El cuarto que quedaba enfrente de las escaleras había sido el refugio de Liam cuando era traficante. Era una habitación con el techo alto y dos ventanas de guillotina que llegaban hasta el suelo, que era de madera, y con las paredes pintadas de azul claro. En otra época, el cuarto había estado casi vacío pero ahora estaba abarrotada de muebles, como el escritorio, un tocador, sus dos sillas preferidas y su sofá Corbusier. Hacía más frío dentro de la habitación que fuera, por eso Liam tenía una caja llena de jerséis de segunda mano por si alguien quería sentarse allí en invierno. Liam y Leslie estaban riéndose a carcajadas y una voz familiar gritaba más que ellos.
– Y tenía una pala de derribar con la foto de Tammy Wynette dibujada.
Maureen entró en la habitación y vio a la persona que estaba contando la historia.
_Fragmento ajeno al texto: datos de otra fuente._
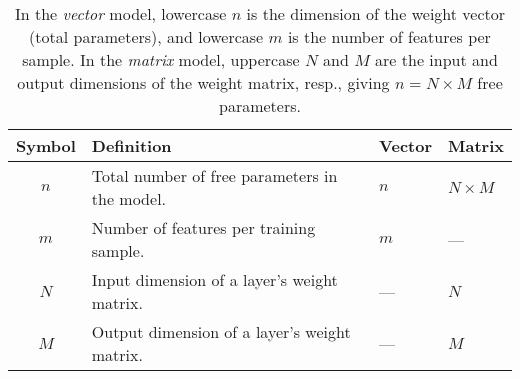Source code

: \begin{table}[H]
\centering
\begin{tabular}{c|l|l|l}
\toprule
\textbf{Symbol} & \textbf{Definition} & \textbf{Vector} & \textbf{Matrix} \\
\midrule
$n$ & Total number of free parameters in the model. & $n$ & $N \times M$ \\
$m$ & Number of features per training sample. & $m$ & --- \\
$N$ & Input dimension of a layer’s weight matrix. & --- & $N$ \\
$M$ & Output dimension of a layer’s weight matrix. & --- & $M$ \\
\bottomrule
\end{tabular}
\caption{In the \emph{vector} model, lowercase $n$ is the dimension of the weight vector (total parameters), and lowercase $m$ is the number of features per sample. In the \emph{matrix} model, uppercase $N$ and $M$ are the input and output dimensions of the weight matrix, resp., giving $n=N\times M$ free parameters.}
\label{tab:dim_notation}
\end{table}

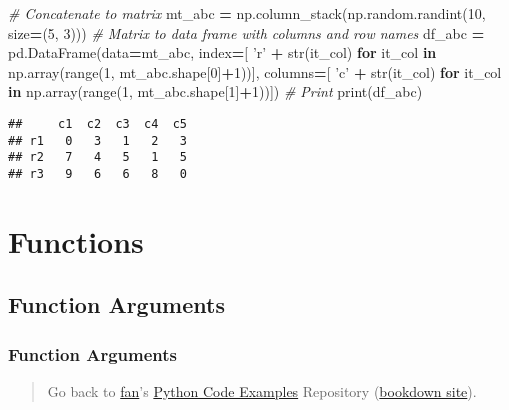 \documentclass[
]{book}
\newenvironment{Shaded}{\begin{snugshade}}{\end{snugshade}}
\newcommand{\BuiltInTok}[1]{#1}
\newcommand{\CommentTok}[1]{\textcolor[rgb]{0.56,0.35,0.01}{\textit{#1}}}
\newcommand{\ControlFlowTok}[1]{\textcolor[rgb]{0.13,0.29,0.53}{\textbf{#1}}}
\newcommand{\DecValTok}[1]{\textcolor[rgb]{0.00,0.00,0.81}{#1}}
\newcommand{\KeywordTok}[1]{\textcolor[rgb]{0.13,0.29,0.53}{\textbf{#1}}}
\newcommand{\NormalTok}[1]{#1}
\newcommand{\OperatorTok}[1]{\textcolor[rgb]{0.81,0.36,0.00}{\textbf{#1}}}
\newcommand{\StringTok}[1]{\textcolor[rgb]{0.31,0.60,0.02}{#1}}
\begin{document}
\begin{Shaded}
\begin{Highlighting}[]
\CommentTok{# Concatenate to matrix}
\NormalTok{mt_abc }\OperatorTok{=}\NormalTok{ np.column_stack(np.random.randint(}\DecValTok{10}\NormalTok{, size}\OperatorTok{=}\NormalTok{(}\DecValTok{5}\NormalTok{, }\DecValTok{3}\NormalTok{)))}
\CommentTok{# Matrix to data frame with columns and row names}
\NormalTok{df_abc }\OperatorTok{=}\NormalTok{ pd.DataFrame(data}\OperatorTok{=}\NormalTok{mt_abc,}
\NormalTok{            index}\OperatorTok{=}\NormalTok{[ }\StringTok{'r'} \OperatorTok{+} \BuiltInTok{str}\NormalTok{(it_col) }\ControlFlowTok{for}\NormalTok{ it_col }\KeywordTok{in}\NormalTok{ np.array(}\BuiltInTok{range}\NormalTok{(}\DecValTok{1}\NormalTok{, mt_abc.shape[}\DecValTok{0}\NormalTok{]}\OperatorTok{+}\DecValTok{1}\NormalTok{))],}
\NormalTok{            columns}\OperatorTok{=}\NormalTok{[ }\StringTok{'c'} \OperatorTok{+} \BuiltInTok{str}\NormalTok{(it_col) }\ControlFlowTok{for}\NormalTok{ it_col }\KeywordTok{in}\NormalTok{ np.array(}\BuiltInTok{range}\NormalTok{(}\DecValTok{1}\NormalTok{, mt_abc.shape[}\DecValTok{1}\NormalTok{]}\OperatorTok{+}\DecValTok{1}\NormalTok{))])}
\CommentTok{# Print}
\BuiltInTok{print}\NormalTok{(df_abc)}
\end{Highlighting}
\end{Shaded}

\begin{verbatim}
##     c1  c2  c3  c4  c5
## r1   0   3   1   2   3
## r2   7   4   5   1   5
## r3   9   6   6   8   0
\end{verbatim}

\hypertarget{functions}{%
\chapter{Functions}\label{functions}}

\hypertarget{function-arguments}{%
\section{Function Arguments}\label{function-arguments}}

\hypertarget{function-arguments-1}{%
\subsection{Function Arguments}\label{function-arguments-1}}

\begin{quote}
Go back to \href{http://fanwangecon.github.io/}{fan}'s \href{https://fanwangecon.github.io/pyfan/}{Python Code Examples} Repository (\href{https://fanwangecon.github.io/pyfan/bookdown}{bookdown site}).
\end{quote}
\end{document}
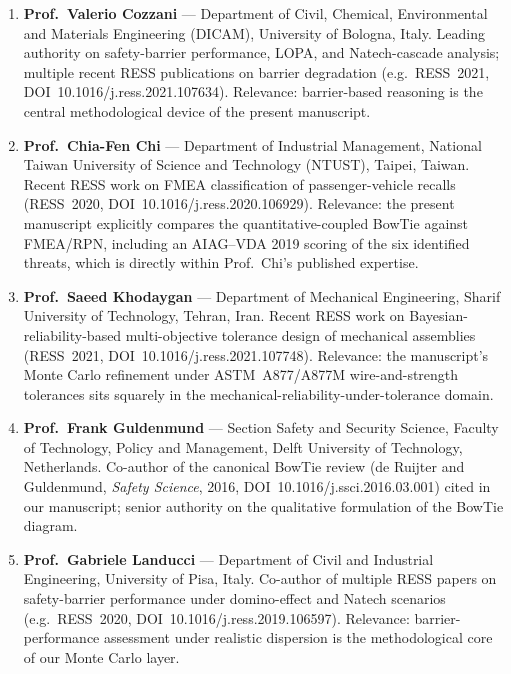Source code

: \documentclass[11pt,a4paper]{article}
\begin{document}
\begin{enumerate}
\item \textbf{Prof.\ Valerio Cozzani} --- Department of Civil,
Chemical, Environmental and Materials Engineering (DICAM), University
of Bologna, Italy. Leading authority on safety-barrier performance,
LOPA, and Natech-cascade analysis; multiple recent RESS publications
on barrier degradation (e.g.\ RESS~2021, DOI~10.1016/j.ress.2021.107634).
Relevance: barrier-based reasoning is the central methodological
device of the present manuscript.

\item \textbf{Prof.\ Chia-Fen Chi} --- Department of Industrial
Management, National Taiwan University of Science and Technology
(NTUST), Taipei, Taiwan. Recent RESS work on FMEA classification of
passenger-vehicle recalls (RESS~2020,
DOI~10.1016/j.ress.2020.106929). Relevance: the present manuscript
explicitly compares the quantitative-coupled BowTie against
FMEA/RPN, including an AIAG--VDA 2019 scoring of the six identified
threats, which is directly within Prof.\ Chi's published expertise.

\item \textbf{Prof.\ Saeed Khodaygan} --- Department of Mechanical
Engineering, Sharif University of Technology, Tehran, Iran. Recent
RESS work on Bayesian-reliability-based multi-objective tolerance
design of mechanical assemblies (RESS~2021,
DOI~10.1016/j.ress.2021.107748). Relevance: the manuscript's Monte
Carlo refinement under ASTM~A877/A877M wire-and-strength tolerances
sits squarely in the mechanical-reliability-under-tolerance domain.

\item \textbf{Prof.\ Frank Guldenmund} --- Section Safety and Security
Science, Faculty of Technology, Policy and Management, Delft
University of Technology, Netherlands. Co-author of the canonical
BowTie review (de Ruijter and Guldenmund, \emph{Safety Science},
2016, DOI~10.1016/j.ssci.2016.03.001) cited in our manuscript;
senior authority on the qualitative formulation of the BowTie
diagram.

\item \textbf{Prof.\ Gabriele Landucci} --- Department of Civil and
Industrial Engineering, University of Pisa, Italy. Co-author of
multiple RESS papers on safety-barrier performance under
domino-effect and Natech scenarios (e.g.\ RESS~2020,
DOI~10.1016/j.ress.2019.106597). Relevance: barrier-performance
assessment under realistic dispersion is the methodological core of
our Monte Carlo layer.
\end{enumerate}
\end{document}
Lynn estaba sentada en un sillón verde esmeralda debajo de la ventana y llevaba un jersey de lana rojo por encima de su ropa.
– ¡Lynn!
– Mauri. -Lynn sonrió y se levantó, cruzando la habitación corriendo como una niña, levantando mucho las piernas, para darle un beso-. ¿Cómo estás?
– Voy tirando -dijo Maureen, cogiendo el jersey marrón que Liam le tiró-. No estarás saliendo otra vez con este, ¿verdad?
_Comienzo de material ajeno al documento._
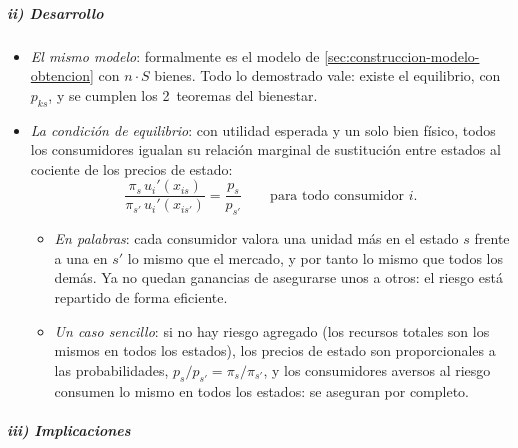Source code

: \documentclass[11pt]{article}
\begin{document}
\subparagraph{ii) Desarrollo}

\begin{itemize}
\item \emph{El mismo modelo}: formalmente es el modelo de \ref{sec:construccion-modelo-obtencion} con $n\cdot S$ bienes. Todo lo demostrado vale: existe el equilibrio, con  $p_{ks}$, y se cumplen los 2~teoremas del bienestar.
\item \emph{La condición de equilibrio}: con utilidad esperada y un solo bien físico, todos los consumidores igualan su relación marginal de sustitución entre estados al cociente de los precios de estado:
  \begin{equation}
  \frac{\pi_s\,u_i'(x_{is})}{\pi_{s'}\,u_i'(x_{is'})}=\frac{p_s}{p_{s'}}\qquad\text{para todo consumidor } i. \label{eq:precios-estado}
  \end{equation}
  \begin{itemize}
  \item \emph{En palabras}: cada consumidor valora una unidad más en el estado $s$ frente a una en $s'$ lo mismo que el mercado, y por tanto lo mismo que todos los demás. Ya no quedan ganancias de asegurarse unos a otros: el riesgo está repartido de forma eficiente.
  \item \emph{Un caso sencillo}: si no hay riesgo agregado (los recursos totales son los mismos en todos los estados), los precios de estado son proporcionales a las probabilidades, $p_s/p_{s'}=\pi_s/\pi_{s'}$, y los consumidores aversos al riesgo consumen lo mismo en todos los estados: se aseguran por completo.
  \end{itemize}
\end{itemize}

\subparagraph{iii) Implicaciones}
\end{document}
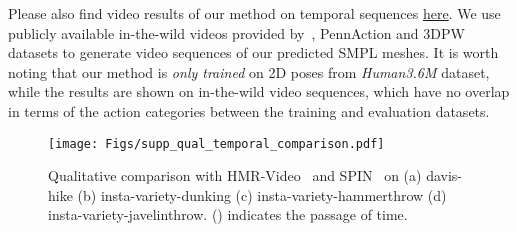\documentclass[10pt,twocolumn,letterpaper]{article}
\begin{document}
Please also find video results of our method on temporal sequences \href{https://www.youtube.com/playlist?list=PL46Tof4i1hsHK6D-y8oBSRK-DpmvfyVlf}{here}. We use publicly available in-the-wild videos provided by~\cite{kanazawa2019learning}, PennAction and 3DPW datasets to generate video sequences of our predicted SMPL meshes. It is worth noting that our method is \textit{only trained} on 2D poses from \textit{Human3.6M} dataset, while the results are shown on in-the-wild video sequences, which have no overlap in terms of the action categories between the training and evaluation datasets.


\begin{figure*}[t!]
	\centering
	\texttt{[image: Figs/supp\_qual\_temporal\_comparison.pdf]} 
	\caption{Qualitative comparison with HMR-Video~\cite{kanazawa2019learning} and SPIN~\cite{SPIN_ICCV2019} on (a) davis-hike (b) insta-variety-dunking (c)  insta-variety-hammerthrow (d) insta-variety-javelinthrow. () indicates the passage of time. }
	\label{fig:temporal_comparison}
\end{figure*}


   
\end{document}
– Bueno. -Lynn bajó los párpados y sonrió coqueta hacia Liam-. Puede.
Se sentó otra vez en el sillón, disfrutando de la mirada de Liam clavada en su pequeño cuerpo.
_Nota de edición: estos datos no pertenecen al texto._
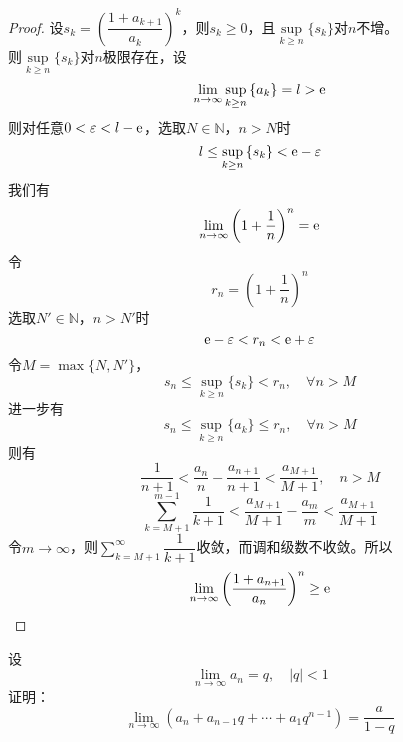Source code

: \begin{proof}

    设$s_k = \left( \dfrac{1 + a_{k + 1}}{a_k} \right)^k$，则$s_k \geq 0$，且$\sup\limits_{k \geq n}\{s_k\}$对$n$不增。\\
    则$\sup\limits_{k\geq n}\{s_k\}$对$n$极限存在，设
    $$\lim\limits_{n \to \infty}{\sup_{k\geq n}{\{a_k\}}} = l >\mathrm{e}$$
    则对任意$0 < \varepsilon < l - \mathrm{e}$，选取$N \in \mathbb{N}$，$n > N$时
    $$l \leq \sup_{k\geq n }{\{s_k\}} < \mathrm{e} - \varepsilon$$
    我们有
    $$\lim\limits_{n \to \infty}{\left( 1 + \dfrac{1}{n} \right)^n} = \mathrm{e}$$
    令
    $$r_n = \left( 1 + \dfrac{1}{n} \right)^n$$
    选取$N' \in \mathbb{N}$，$n > N'$时
    $$\mathrm{e} - \varepsilon < r_n < \mathrm{e} + \varepsilon$$
    令$M = \max\{N,N'\}$，
    $$s_n \leq \sup_{k\geq n}\{s_k\} < r_n, \quad \forall n > M$$
    进一步有
    $$s_n \leq \sup_{k\geq n}\{a_k\} \leq r_n,\quad \forall n > M$$
    则有
    $$\dfrac{1}{n + 1} < \dfrac{a_n}{n} - \dfrac{a_{n + 1}}{n + 1} < \dfrac{a_{M + 1}}{M + 1}, \quad n > M$$
    $$\sum\limits_{k = M + 1}^{m - 1}{\dfrac{1}{k + 1}} < \dfrac{a_{M + 1}}{M + 1} - \dfrac{a_m}{m} < \dfrac{a_{M + 1}}{M + 1}$$
    令$m \to \infty$，则$\sum\limits_{k = M + 1}^{\infty}{\dfrac{1}{k + 1}}$收敛，而调和级数不收敛。所以
    $$\lim\limits_{n \to \infty}{\left( \dfrac{1 + a_{n + 1}}{a_n} \right)^n} \geq \mathrm{e}$$

\end{proof}

\begin{proposition}
    
    设
    $$\lim\limits_{n \to \infty}{a_n} = q, \quad |q| < 1$$
    证明：
    $$\lim\limits_{n \to \infty}{(a_n + a_{n - 1}q + \cdots + a_1q^{n - 1})} = \dfrac{a}{1 - q}$$

\end{proposition}

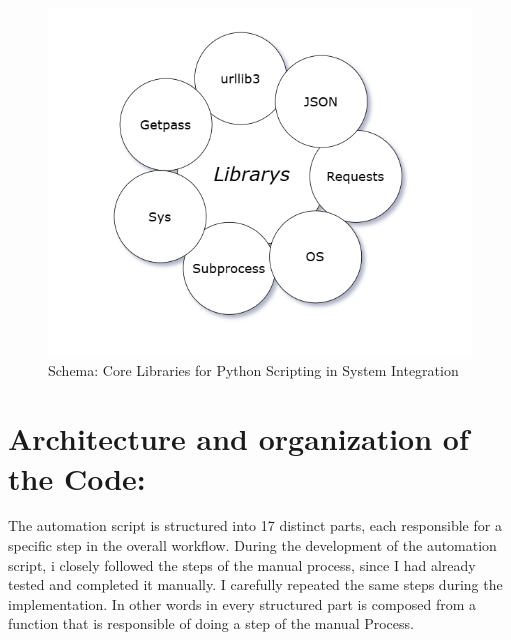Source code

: \begin{figure}
    \centering
    \includegraphics[width=0.7\linewidth]{en/content/lp.png}
    \caption{Schema: Core Libraries for Python Scripting in System Integration }
    \label{fig:enter-label}
\end{figure}


\section{Architecture and organization of the Code:}
 The automation script is structured into 17 distinct parts, each responsible for a specific step in the overall workflow.
 During the development of the automation script, i closely followed the steps of the manual process, since I had already tested and completed it manually. I carefully repeated the same steps during the implementation. In other words in every structured part is composed from a function that is responsible of doing a step of the manual Process.
 
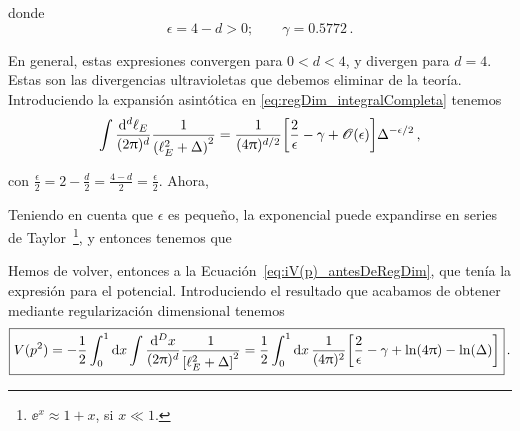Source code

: \noindent donde 
%
\begin{equation}
	\epsilon = 4 - d > 0; \qquad \gamma = 0.5772 \,.
\end{equation}

En general, estas expresiones convergen para $0 < d < 4$, y divergen para $d =4$. Estas son las divergencias ultravioletas que debemos eliminar de la teoría. Introduciendo la expansión asintótica en \eqref{eq:regDim_integralCompleta} tenemos
%
\begin{equation}
	\int \frac{\dd[d]\ell_E}{(2\cpi)^d} \frac{1}{\qty(\ell_E^2 + \Delta)^2} = \frac{1}{(4\cpi)^{d/2}} \qty[\frac{2}{\epsilon} - \gamma + \mathscr{O}(\epsilon)] \Delta^{-\epsilon/2} \,,
\end{equation}

\noindent con  $\frac{\epsilon}{2} = 2 - \frac{d}{2} = \frac{4-d}{2} = \frac{\epsilon}{2}$. Ahora, 
%

Teniendo en cuenta que $\epsilon$ es pequeño, la exponencial puede expandirse en series de Taylor~\footnote{$\ee^{x} \approx 1 + x$, \quad si $x \ll 1$.}, y entonces tenemos que 
%


Hemos de volver, entonces a la Ecuación~\eqref{eq:iV(p)_antesDeRegDim}, que tenía la expresión para el potencial. Introduciendo el resultado que acabamos de obtener mediante regularización dimensional tenemos
%
\begin{equation}
	\boxed{
	V(p^2) = -\frac{1}{2} \int_0^1 \dd{x} \int \frac{\dd[D]{x}}{(2\cpi)^d} \frac{1}{\qty[\ell_E^2 + \Delta]^2} = \frac{1}{2} \int_0^1 \dd{x} \frac{1}{(4\cpi)^2} \qty[\frac{2}{\epsilon} - \gamma + \ln(4\cpi) - \ln(\Delta)]
} \,.
\end{equation}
Maureen, avergonzada de presenciar una intimidad tan gráfica, se puso el jersey y Leslie se encargó de llenar las dos tazas con la jarra de té que estaba en el suelo. Se sentaron acurrucadas en el sofá Corbusier, muy juntas, compartiendo los extremos de la misma toalla para secarse el pelo.
– ¿En qué pensabas? -dijo Maureen, secándose el pelo con la toalla.
– Verás, Mauri. -Lynn se echó hacia atrás en la silla-. Soy una chica escocesa chapada a la antigua y creo que la compasión y el miedo constituyen una base muy sana en una relación.
Sonrió y Liam se sintió tan ofendido como una monja novicia en Amsterdam.
– No te rías de nuestro amor -dijo Liam solemnemente, y Lynn se rió con socarronería desde su rincón.
Lynn era la primera chica con la que Liam había salido. Se habían conocido en la discoteca de Hillhead, en la fiesta de Navidad, cuando tenían catorce años. Lynn era de una zona pobre de Shettleston, ni siquiera iba a la escuela: sólo había ido al baile para evitar que nadie se metiera con su prima bizca, Mary Ann McGuire. Lynn entró en el vestíbulo, la melena negra brillante se balanceaba sobre los hombros de su mini-vestido de seda verde. Liam, aterrorizado por si alguien se le adelantaba, corrió hacia ella y se quedó en blanco. Se quedó de pie delante de ella, asombrado por su piel opalescente y sus ojos negros, sofocado como un pez cuando se ahoga. Cualquier otra chica se habría reído de él y le habría roto el corazón, pero Lynn lo cogió de la mano y lo llevó hasta la pista, sujetándola suavemente mientras bailaban juntos, separados, juntos, separados, paralizados el uno por el otro. Kylie Minogue y Jason Donovan estaban cantando Especially For You y los grupos de chicos maldecían a Liam O'Donnell por la suerte que tenía. Nadie volvió a meterse con Mary Ann McGuire. Estuvieron juntos seis años pero a Lynn no le gustaban las drogas y no podía soportar los enfados de Liam. Dijo que era demasiado joven y que quería pasárselo bien y mirar la televisión sin tener a un loco gritándole a las noticias. Habían pasado dos años desde que Lynn cortó con él y un año y medio desde que Liam había empezado a salir con la pobre y sosa de Maggie, con el culo perfecto y esa voz susurrante a lo Marilyn Monroe que hacía que los hombres quisieran besarla y las mujeres quisieran darle un puñetazo.